##### DATA FOR PROCESSING #####
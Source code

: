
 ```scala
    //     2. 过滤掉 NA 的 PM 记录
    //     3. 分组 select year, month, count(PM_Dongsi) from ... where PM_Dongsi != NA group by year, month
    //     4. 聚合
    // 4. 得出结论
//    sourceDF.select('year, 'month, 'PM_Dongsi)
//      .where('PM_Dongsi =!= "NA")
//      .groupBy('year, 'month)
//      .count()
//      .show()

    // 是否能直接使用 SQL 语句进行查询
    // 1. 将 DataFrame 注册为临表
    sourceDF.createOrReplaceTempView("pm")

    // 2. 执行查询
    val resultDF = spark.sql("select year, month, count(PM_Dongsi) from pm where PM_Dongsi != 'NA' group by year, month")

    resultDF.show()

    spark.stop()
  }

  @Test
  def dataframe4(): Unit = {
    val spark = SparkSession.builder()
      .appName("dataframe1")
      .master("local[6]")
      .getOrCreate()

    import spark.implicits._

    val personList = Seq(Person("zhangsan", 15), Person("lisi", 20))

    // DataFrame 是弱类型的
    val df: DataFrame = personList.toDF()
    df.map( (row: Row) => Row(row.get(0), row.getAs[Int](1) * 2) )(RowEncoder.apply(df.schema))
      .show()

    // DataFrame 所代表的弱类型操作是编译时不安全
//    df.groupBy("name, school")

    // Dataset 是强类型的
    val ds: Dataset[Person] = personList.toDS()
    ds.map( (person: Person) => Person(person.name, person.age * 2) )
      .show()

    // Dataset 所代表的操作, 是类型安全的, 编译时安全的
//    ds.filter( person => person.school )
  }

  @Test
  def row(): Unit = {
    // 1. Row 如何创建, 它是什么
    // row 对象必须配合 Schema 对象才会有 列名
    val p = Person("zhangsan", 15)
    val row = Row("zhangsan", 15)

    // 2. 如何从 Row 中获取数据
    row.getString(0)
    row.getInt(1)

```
#####
Output the lines above verbatim and in full.

RESPONSE TO THIS TASK:
Source code

:
 ```scala
    //     2. 过滤掉 NA 的 PM 记录
    //     3. 分组 select year, month, count(PM_Dongsi) from ... where PM_Dongsi != NA group by year, month
    //     4. 聚合
    // 4. 得出结论
//    sourceDF.select('year, 'month, 'PM_Dongsi)
//      .where('PM_Dongsi =!= "NA")
//      .groupBy('year, 'month)
//      .count()
//      .show()

    // 是否能直接使用 SQL 语句进行查询
    // 1. 将 DataFrame 注册为临表
    sourceDF.createOrReplaceTempView("pm")

    // 2. 执行查询
    val resultDF = spark.sql("select year, month, count(PM_Dongsi) from pm where PM_Dongsi != 'NA' group by year, month")

    resultDF.show()

    spark.stop()
  }

  @Test
  def dataframe4(): Unit = {
    val spark = SparkSession.builder()
      .appName("dataframe1")
      .master("local[6]")
      .getOrCreate()

    import spark.implicits._

    val personList = Seq(Person("zhangsan", 15), Person("lisi", 20))

    // DataFrame 是弱类型的
    val df: DataFrame = personList.toDF()
    df.map( (row: Row) => Row(row.get(0), row.getAs[Int](1) * 2) )(RowEncoder.apply(df.schema))
      .show()

    // DataFrame 所代表的弱类型操作是编译时不安全
//    df.groupBy("name, school")

    // Dataset 是强类型的
    val ds: Dataset[Person] = personList.toDS()
    ds.map( (person: Person) => Person(person.name, person.age * 2) )
      .show()

    // Dataset 所代表的操作, 是类型安全的, 编译时安全的
//    ds.filter( person => person.school )
  }

  @Test
  def row(): Unit = {
    // 1. Row 如何创建, 它是什么
    // row 对象必须配合 Schema 对象才会有 列名
    val p = Person("zhangsan", 15)
    val row = Row("zhangsan", 15)

    // 2. 如何从 Row 中获取数据
    row.getString(0)
    row.getInt(1)

```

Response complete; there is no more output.